Source texts of formatted documents:
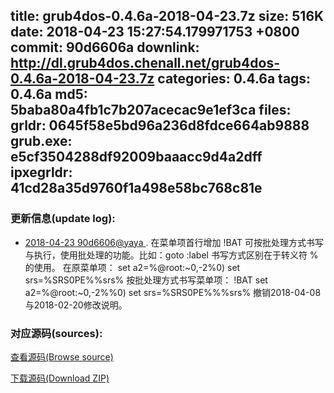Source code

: title: grub4dos-0.4.6a-2018-04-23.7z
size: 516K
date: 2018-04-23 15:27:54.179971753 +0800
commit: 90d6606a
downlink: http://dl.grub4dos.chenall.net/grub4dos-0.4.6a-2018-04-23.7z
categories: 0.4.6a
tags: 0.4.6a
md5: 5baba80a4fb1c7b207acecac9e1ef3ca
files:
  grldr: 0645f58e5bd96a236d8fdce664ab9888
  grub.exe: e5cf3504288df92009baaacc9d4a2dff
  ipxegrldr: 41cd28a35d9760f1a498e58bc768c81e
---

### 更新信息(update log):
  * [2018-04-23 90d6606@yaya ](https://github.com/chenall/grub4dos/commit/90d6606a4c1ee9aa57e1f6f9366bf4096f531827)     ﻿. 在菜单项首行增加 !BAT 可按批处理方式书写与执行，使用批处理的功能。比如：goto :label
        书写方式区别在于转义符 % 的使用。
        在原菜单项：
            set a2=%@root:~0,-2%0)
            set srs=%SRS0PE%%srs%
        按批处理方式书写菜单项：
            !BAT
            set a2=%@root:~0,-2%%0)
            set srs=%SRS0PE%%%srs%
        撤销2018-04-08与2018-02-20修改说明。


### 对应源码(sources):
  [查看源码(Browse source)](https://github.com/chenall/grub4dos/tree/90d6606a4c1ee9aa57e1f6f9366bf4096f531827)

  [下载源码(Download ZIP)](https://github.com/chenall/grub4dos/archive/90d6606a4c1ee9aa57e1f6f9366bf4096f531827.zip)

*EXERCISE AIM*. Skip every picture and transcribe the data above exactly.

*RESPONSE AREA*.
Source code

: title: grub4dos-0.4.6a-2018-04-23.7z
size: 516K
date: 2018-04-23 15:27:54.179971753 +0800
commit: 90d6606a
downlink: http://dl.grub4dos.chenall.net/grub4dos-0.4.6a-2018-04-23.7z
categories: 0.4.6a
tags: 0.4.6a
md5: 5baba80a4fb1c7b207acecac9e1ef3ca
files:
  grldr: 0645f58e5bd96a236d8fdce664ab9888
  grub.exe: e5cf3504288df92009baaacc9d4a2dff
  ipxegrldr: 41cd28a35d9760f1a498e58bc768c81e
---

### 更新信息(update log):
  * [2018-04-23 90d6606@yaya ](https://github.com/chenall/grub4dos/commit/90d6606a4c1ee9aa57e1f6f9366bf4096f531827)     ﻿. 在菜单项首行增加 !BAT 可按批处理方式书写与执行，使用批处理的功能。比如：goto :label
        书写方式区别在于转义符 % 的使用。
        在原菜单项：
            set a2=%@root:~0,-2%0)
            set srs=%SRS0PE%%srs%
        按批处理方式书写菜单项：
            !BAT
            set a2=%@root:~0,-2%%0)
            set srs=%SRS0PE%%%srs%
        撤销2018-04-08与2018-02-20修改说明。


### 对应源码(sources):
  [查看源码(Browse source)](https://github.com/chenall/grub4dos/tree/90d6606a4c1ee9aa57e1f6f9366bf4096f531827)

  [下载源码(Download ZIP)](https://github.com/chenall/grub4dos/archive/90d6606a4c1ee9aa57e1f6f9366bf4096f531827.zip)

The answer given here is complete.